Donnerstag, 12. Juni 2025

Pflichterfüllung in einem ermatteten Land

Am Dienstag dieser Woche war die Regierung 100 Tage im Amt. Aber auch nicht viel mehr. Man scheint immer noch froh zu sein, dass man sich hat. Und auch dass man sie hat und dass das Land Kickl entkommen ist. Das genügt, so scheint es, wohl fürs Erste. Über allen scheint eine Müdigkeit zu liegen und man will jetzt allerorten einmal einfach Großzügigkeit und Ruhe walten lassen. Die spitzen Federn scheinen verräumt zu sein. Die Daueraufgeregtheit hat Pause. Keine Kritik, keine Diskussion, kein Streit gar. "Gepflegte Langeweile", wie eine Beobachterin empfindet. Man habe fast vergessen, wie angenehm normales Regieren sein könne.

Das alles hat etwas für sich. Man kann finden, dass das gut tut. Durchaus. Es tun sich sogar die Freiheitlichen schwer damit, für Wirbel zu sorgen. Und die Grünen auch, die jetzt wieder in alten Mustern und unter neuer Führung ihr Heil zu finden suchen. Sie werden gehört. Das ja. Aber sie regen nicht mehr auf. Derzeit jedenfalls nicht.

Das Land will, so scheint es, offenbar jetzt einmal Ruhe. Man ist erschöpft von den vergangenen Jahren und ihren Zumutungen, Aufregungen und Aufgeregtheiten. Man ist müde, über Politik zu streiten, man lässt geschehen. Aber langsam ist doch zu fragen, ob man damit zufrieden sein kann? Ob das wirklich gut ist? Oder ob es nicht doch ein schlechtes Zeichen ist? Und -ob es uns, ob es dem Land etwas nutzen wird?
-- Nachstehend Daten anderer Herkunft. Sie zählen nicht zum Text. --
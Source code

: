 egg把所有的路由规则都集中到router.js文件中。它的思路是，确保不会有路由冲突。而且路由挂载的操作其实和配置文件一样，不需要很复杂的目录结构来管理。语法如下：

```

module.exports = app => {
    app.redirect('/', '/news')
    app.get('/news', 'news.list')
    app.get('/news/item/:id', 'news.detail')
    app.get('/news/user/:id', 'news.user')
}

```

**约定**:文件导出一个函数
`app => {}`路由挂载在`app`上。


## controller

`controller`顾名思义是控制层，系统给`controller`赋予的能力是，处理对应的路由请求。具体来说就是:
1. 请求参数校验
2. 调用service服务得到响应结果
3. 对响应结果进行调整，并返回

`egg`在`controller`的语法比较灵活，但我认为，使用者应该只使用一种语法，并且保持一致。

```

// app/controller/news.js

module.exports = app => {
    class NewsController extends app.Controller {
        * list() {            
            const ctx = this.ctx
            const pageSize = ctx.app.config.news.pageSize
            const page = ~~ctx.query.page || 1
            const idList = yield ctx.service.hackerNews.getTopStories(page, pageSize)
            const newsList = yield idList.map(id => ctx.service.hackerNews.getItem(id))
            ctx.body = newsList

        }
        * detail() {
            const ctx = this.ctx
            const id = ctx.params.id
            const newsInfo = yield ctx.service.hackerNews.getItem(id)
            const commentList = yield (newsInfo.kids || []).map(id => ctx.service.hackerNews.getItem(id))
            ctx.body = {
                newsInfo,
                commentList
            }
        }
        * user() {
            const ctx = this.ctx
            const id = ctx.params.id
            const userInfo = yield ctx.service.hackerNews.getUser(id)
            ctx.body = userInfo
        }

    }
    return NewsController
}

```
Über die Performance der Dreierkoalition wird, gleichsam passend zur Befindenslage, wenig geredet. Und wenn geredet wird, ist man doch milde gestimmt und um Unaufgeregtheit bemüht. Auf allen Seiten. Von einem "überraschend harmonischen Zweckbündnis" schreiben Zeitungen. "Man hat zumindest einmal die Pflicht hinbekommen in den ersten 100 Tagen", sagt der Analyst im Fernsehen, der Wirtschaftsprofessor fügt mit Blick auf den Budgetpfad, auf den man sich einigte, an: "Was bis jetzt gemacht wurde, ist wertzuschätzen", und eine Zeitung fasst zusammen, was Stimmung und Lage wohl am besten trifft - "Die ersten 100 Tage überstanden". Das ist nicht nichts.
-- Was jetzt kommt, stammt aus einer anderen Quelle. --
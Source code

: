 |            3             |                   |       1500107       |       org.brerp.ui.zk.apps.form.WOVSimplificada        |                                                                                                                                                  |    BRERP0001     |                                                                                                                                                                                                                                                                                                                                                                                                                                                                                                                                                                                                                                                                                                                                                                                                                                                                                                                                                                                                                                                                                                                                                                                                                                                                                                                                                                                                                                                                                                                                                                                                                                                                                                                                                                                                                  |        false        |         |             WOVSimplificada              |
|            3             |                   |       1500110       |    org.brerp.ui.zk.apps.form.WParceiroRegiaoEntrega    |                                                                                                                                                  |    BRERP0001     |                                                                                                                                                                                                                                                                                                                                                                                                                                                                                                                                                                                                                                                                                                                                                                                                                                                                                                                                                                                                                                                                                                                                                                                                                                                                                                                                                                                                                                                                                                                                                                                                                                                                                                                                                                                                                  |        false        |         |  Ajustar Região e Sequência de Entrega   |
Man schläft nicht. Das nicht. Man ist damit beschäftigt, die Hinterlassenschaften der Politik der vergangenen Jahre auszuräumen und in den Griff zu bekommen (Stichwort: Sparpaket) und zumindest das eine oder andere Wahlversprechen umzusetzen -vom Mietpreisdeckel, dem Aus für die Bildungskarenz, Handyverbot in Schulen bis hin zu den dichteren Grenzen und Beschränkung des Familiennachzugs bei Migranten.

Das mag man für gut und richtig finden, aber das sind nicht mehr als Fingerübungen gegenüber dem, was wirklich notwendig ist. Etwas, was allenfalls repariert, aber sicher nicht das, was dem Land eine neue Richtung gibt und ein Ziel, oder gar etwas, was für den nötigen Schub für die kommenden Jahre sorgt.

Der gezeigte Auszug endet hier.